Including ocean noise in marine spatial planning requires predictions of noise levels on large spatiotemporal scales. Based on a simple sound transmission model and ship track data (Automatic Identification System, AIS), cumulative underwater acoustic energy from shipping was mapped throughout 2008 in the west Canadian Exclusive Economic Zone, showing high noise levels in critical habitats for endangered resident killer whales, exceeding limits of “good conservation status” under the EU Marine Strategy Framework Directive. Error analysis proved that rough calculations of noise occurrence and propagation can form a basis for management processes, because spending resources on unnecessary detail is wasteful and delays remedial action.

Mouy, X., D.E. Hannay, M.M. Zykov, and B. Martin

Journal of the Acoustical Society of America 131: 1349-1358 (2012)

DOI: 10.1121/1.3675008

The vocal repertoire of Pacific walruses includes underwater sound pulses referred to as knocks and bell-like calls. An extended acoustic monitoring program was performed in summer 2007 over a large region of the eastern Chukchi Sea using autonomous seabed-mounted acoustic recorders. Walrus knocks were identified in many of the recordings and most of these sounds included multiple bottom and surface reflected signals. This paper investigates the use of a localization technique based on relative multipath arrival times (RMATs) for potential behavior studies. First, knocks are detected using a semi-automated kurtosis-based algorithm. Then RMATs are matched to values predicted by a ray-tracing model. Walrus tracks with vertical and horizontal movements were obtained. The tracks included repeated dives between 4.0 m and 15.5 m depth and a deep dive to the sea bottom (53 m). Depths at which bell-like sounds are produced, average knock production rate and source levels estimates of the knocks were determined. Bell sounds were produced at all depths throughout the dives. Average knock production rates varied from 59 to 75 knocks/min. Average source level of the knocks was estimated to 177.6 ± 7.5 dB re 1 μPa peak @ 1 m.

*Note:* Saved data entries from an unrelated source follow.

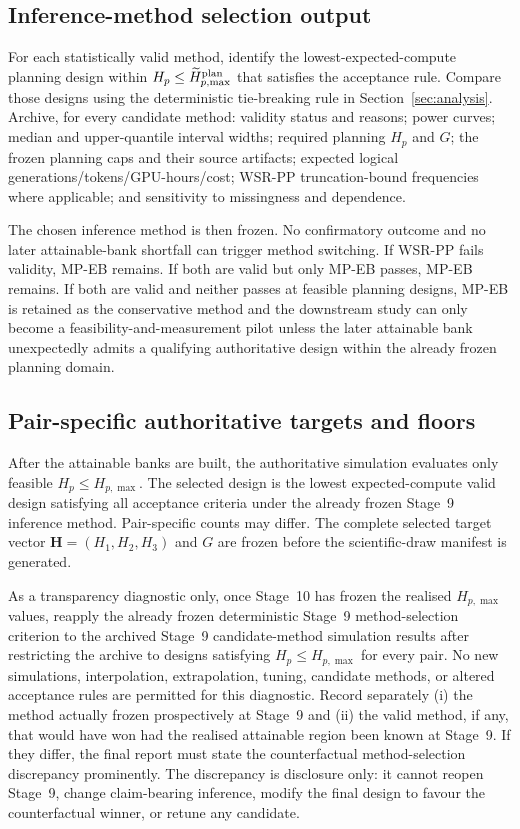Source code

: \documentclass[11pt,a4paper]{article}
\begin{document}
\subsection{Inference-method selection output}
For each statistically valid method, identify the lowest-expected-compute planning design within $H_p\le\widetilde H_{p,\max}^{\rm plan}$ that satisfies the acceptance rule. Compare those designs using the deterministic tie-breaking rule in Section~\ref{sec:analysis}. Archive, for every candidate method: validity status and reasons; power curves; median and upper-quantile interval widths; required planning $H_p$ and $G$; the frozen planning caps and their source artifacts; expected logical generations/tokens/GPU-hours/cost; WSR-PP truncation-bound frequencies where applicable; and sensitivity to missingness and dependence.

The chosen inference method is then frozen. No confirmatory outcome and no later attainable-bank shortfall can trigger method switching. If WSR-PP fails validity, MP-EB remains. If both are valid but only MP-EB passes, MP-EB remains. If both are valid and neither passes at feasible planning designs, MP-EB is retained as the conservative method and the downstream study can only become a feasibility-and-measurement pilot unless the later attainable bank unexpectedly admits a qualifying authoritative design within the already frozen planning domain.

\subsection{Pair-specific authoritative targets and floors}
After the attainable banks are built, the authoritative simulation evaluates only feasible $H_p\le H_{p,\max}$. The selected design is the lowest expected-compute valid design satisfying all acceptance criteria under the already frozen Stage~9 inference method. Pair-specific counts may differ. The complete selected target vector $\mathbf H=(H_1,H_2,H_3)$ and $G$ are frozen before the scientific-draw manifest is generated.

As a transparency diagnostic only, once Stage~10 has frozen the realised $H_{p,\max}$ values, reapply the already frozen deterministic Stage~9 method-selection criterion to the archived Stage~9 candidate-method simulation results after restricting the archive to designs satisfying $H_p\le H_{p,\max}$ for every pair. No new simulations, interpolation, extrapolation, tuning, candidate methods, or altered acceptance rules are permitted for this diagnostic. Record separately (i) the method actually frozen prospectively at Stage~9 and (ii) the valid method, if any, that would have won had the realised attainable region been known at Stage~9. If they differ, the final report must state the counterfactual method-selection discrepancy prominently. The discrepancy is disclosure only: it cannot reopen Stage~9, change claim-bearing inference, modify the final design to favour the counterfactual winner, or retune any candidate.
\end{document}
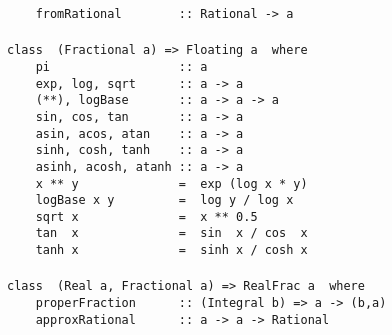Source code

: \begin{figure}
{\mbox{\tt \ \ \ \ fromRational\ \ \ \ \ \ \ \ ::\ Rational\ ->\ a}\\
\mbox{\tt }\\[-8pt]
\mbox{\tt class\ \ (Fractional\ a)\ =>\ Floating\ a\ \ where}\\
\mbox{\tt \ \ \ \ pi\ \ \ \ \ \ \ \ \ \ \ \ \ \ \ \ \ \ ::\ a}\\
\mbox{\tt \ \ \ \ exp,\ log,\ sqrt\ \ \ \ \ \ ::\ a\ ->\ a}\\
\mbox{\tt \ \ \ \ (**),\ logBase\ \ \ \ \ \ \ ::\ a\ ->\ a\ ->\ a}\\
\mbox{\tt \ \ \ \ sin,\ cos,\ tan\ \ \ \ \ \ \ ::\ a\ ->\ a}\\
\mbox{\tt \ \ \ \ asin,\ acos,\ atan\ \ \ \ ::\ a\ ->\ a}\\
\mbox{\tt \ \ \ \ sinh,\ cosh,\ tanh\ \ \ \ ::\ a\ ->\ a}\\
\mbox{\tt \ \ \ \ asinh,\ acosh,\ atanh\ ::\ a\ ->\ a}\\
\mbox{\tt \ \ \ \ x\ **\ y\ \ \ \ \ \ \ \ \ \ \ \ \ \ =\ \ exp\ (log\ x\ *\ y)}\\
\mbox{\tt \ \ \ \ logBase\ x\ y\ \ \ \ \ \ \ \ \ =\ \ log\ y\ /\ log\ x}\\
\mbox{\tt \ \ \ \ sqrt\ x\ \ \ \ \ \ \ \ \ \ \ \ \ \ =\ \ x\ **\ 0.5}\\
\mbox{\tt \ \ \ \ tan\ \ x\ \ \ \ \ \ \ \ \ \ \ \ \ \ =\ \ sin\ \ x\ /\ cos\ \ x}\\
\mbox{\tt \ \ \ \ tanh\ x\ \ \ \ \ \ \ \ \ \ \ \ \ \ =\ \ sinh\ x\ /\ cosh\ x}\\
\mbox{\tt }\\[-8pt]
\mbox{\tt class\ \ (Real\ a,\ Fractional\ a)\ =>\ RealFrac\ a\ \ where}\\
\mbox{\tt \ \ \ \ properFraction\ \ \ \ \ \ ::\ (Integral\ b)\ =>\ a\ ->\ (b,a)}\\
\mbox{\tt \ \ \ \ approxRational\ \ \ \ \ \ ::\ a\ ->\ a\ ->\ Rational}
}
\label{basic-numeric-1}
\indextt{+}\indextt{-}\indextt{*}
\indextt{/}       
\indextt{**}
\end{figure}

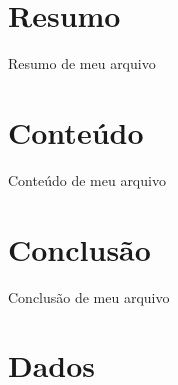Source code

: \documentclass[brazilian,12pt,oneside,a4paper]{article}%
\begin{document}
%
\normalsize%
\setFaixa%
\geraTitulo%
\section{Resumo}%
Resumo de meu arquivo%
\section{Conteúdo}%
Conteúdo de meu arquivo%
\section{Conclusão}%
Conclusão de meu arquivo%
\section{Dados}%
\end{document}
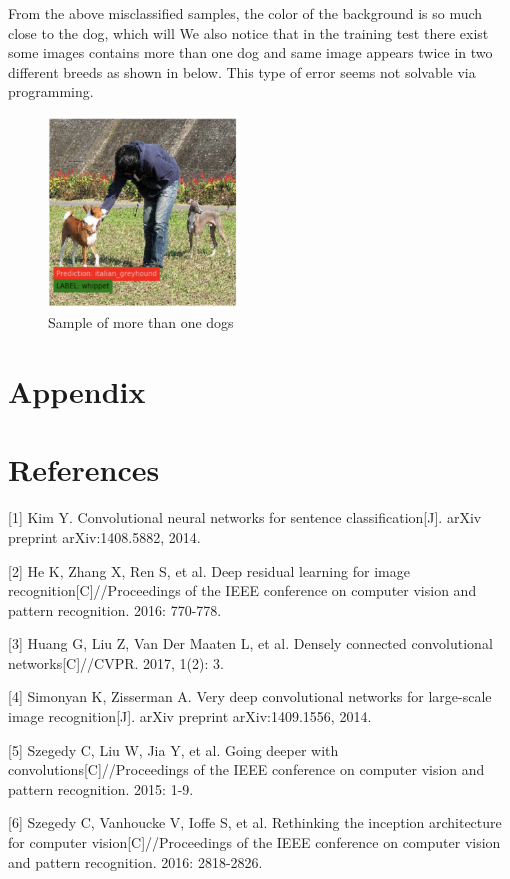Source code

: \documentclass{article}
\begin{document}
From the above misclassified samples, the color of the background is so much close to the dog, which will  We also notice that in the training test there exist some images contains more than one dog and same image appears twice in two different breeds as shown in below. This type of error seems not solvable via programming. 
\begin{figure}[H]
	\centering
	\includegraphics[width=2in]{pics/two_dogs} 
	\caption{Sample of more than one dogs}
\end{figure}


\section{Appendix}


\section*{References}

\medskip

\small

[1] Kim Y. Convolutional neural networks for sentence classification[J]. arXiv preprint arXiv:1408.5882, 2014.

[2] He K, Zhang X, Ren S, et al. Deep residual learning for image recognition[C]//Proceedings of the IEEE conference on computer vision and pattern recognition. 2016: 770-778.

[3] Huang G, Liu Z, Van Der Maaten L, et al. Densely connected convolutional networks[C]//CVPR. 2017, 1(2): 3.

[4] Simonyan K, Zisserman A. Very deep convolutional networks for large-scale image recognition[J]. arXiv preprint arXiv:1409.1556, 2014.

[5] Szegedy C, Liu W, Jia Y, et al. Going deeper with convolutions[C]//Proceedings of the IEEE conference on computer vision and pattern recognition. 2015: 1-9.

[6] Szegedy C, Vanhoucke V, Ioffe S, et al. Rethinking the inception architecture for computer vision[C]//Proceedings of the IEEE conference on computer vision and pattern recognition. 2016: 2818-2826.
\end{document}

Delarue, J.J.-Y., M. Laurinolli, and B. Martin

Arctic 64: 15-24 (2011)

DOI: 10.14430/arctic4076

Beluga calls were detected during two consecutive deployments of autonomous acoustic recorders in the northeastern Chukchi Sea. During the first deployment, calls were recorded between July and October 2007, primarily near the Barrow Canyon in July and August. During the second deployment, calls were detected in November 2007 off Point Lay and again between mid-April and June 2008 in a broad area 90 – 150 km off Point Lay and Wainwright, Alaska. The summer and fall 2007 detections were consistent with movement and residency patterns identified through satellite tagging studies. In the following spring, detections were recorded by four out of five monitoring stations for 19 to 37 consecutive days (depending on the station) between 13 April and 21 June 2008. These acoustic detections provide additional information about the timing and distribution of beluga migrations in the Chukchi Sea in spring.